О «невозможности» философии в России. Победа Шолохова
Вопрос об особенностях и специфике философского начала, философского сознания в творчестве Шолохова является одним из самых важных для определения принципиальных характеристик его эстетики. Созданная писателем эстетическая действительность в своих противоречиях и конфликтах предстала, с одной стороны, как определенный аналог «первичной» реальности, а с другой, как воплощение некой философии.

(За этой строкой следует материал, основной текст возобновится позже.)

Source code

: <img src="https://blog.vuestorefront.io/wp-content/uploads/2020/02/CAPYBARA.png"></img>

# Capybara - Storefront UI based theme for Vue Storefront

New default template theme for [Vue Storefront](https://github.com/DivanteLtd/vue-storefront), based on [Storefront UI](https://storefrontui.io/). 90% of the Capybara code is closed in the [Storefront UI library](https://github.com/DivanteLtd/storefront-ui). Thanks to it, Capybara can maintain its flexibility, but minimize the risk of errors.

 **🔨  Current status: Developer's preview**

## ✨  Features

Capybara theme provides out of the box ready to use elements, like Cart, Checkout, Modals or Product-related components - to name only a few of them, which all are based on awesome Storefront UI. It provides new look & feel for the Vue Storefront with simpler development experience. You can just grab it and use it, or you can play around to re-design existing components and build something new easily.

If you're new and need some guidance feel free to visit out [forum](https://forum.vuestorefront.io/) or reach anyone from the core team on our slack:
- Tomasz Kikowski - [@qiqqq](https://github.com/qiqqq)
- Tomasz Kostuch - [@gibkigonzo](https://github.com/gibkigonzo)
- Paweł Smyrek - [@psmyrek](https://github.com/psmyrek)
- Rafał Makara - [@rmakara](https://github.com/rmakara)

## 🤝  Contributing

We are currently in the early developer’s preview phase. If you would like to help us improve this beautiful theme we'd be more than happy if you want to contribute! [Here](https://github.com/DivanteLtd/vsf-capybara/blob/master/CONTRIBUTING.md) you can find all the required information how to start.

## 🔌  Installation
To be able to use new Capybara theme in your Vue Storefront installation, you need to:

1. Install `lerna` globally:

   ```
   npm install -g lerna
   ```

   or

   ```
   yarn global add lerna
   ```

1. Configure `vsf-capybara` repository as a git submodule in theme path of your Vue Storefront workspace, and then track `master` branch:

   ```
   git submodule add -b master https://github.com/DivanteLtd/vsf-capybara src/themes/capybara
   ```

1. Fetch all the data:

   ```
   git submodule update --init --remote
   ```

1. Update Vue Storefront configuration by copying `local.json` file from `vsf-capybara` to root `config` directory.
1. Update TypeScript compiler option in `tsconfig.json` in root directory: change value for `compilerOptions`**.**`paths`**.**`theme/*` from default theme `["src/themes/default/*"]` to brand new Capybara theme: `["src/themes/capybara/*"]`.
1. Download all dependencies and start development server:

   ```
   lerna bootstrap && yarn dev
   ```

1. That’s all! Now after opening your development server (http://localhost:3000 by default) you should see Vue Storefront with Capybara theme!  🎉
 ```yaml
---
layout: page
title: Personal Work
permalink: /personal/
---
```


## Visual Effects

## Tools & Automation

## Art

Замечательно, что во времена решительного обновления исторических и художественных оценок истории страны и культуры шолоховское творчество, и прежде всего «Тихий Дон», выступает как адекватное отражение эпохи. В эстетической системе это возможно только в случае, если в текстах представлен тот уровень отражения действительности, та глубина проникновения в существенные процессы развития общества и человека, которые не зависят от культурологической или политической конъюнктуры.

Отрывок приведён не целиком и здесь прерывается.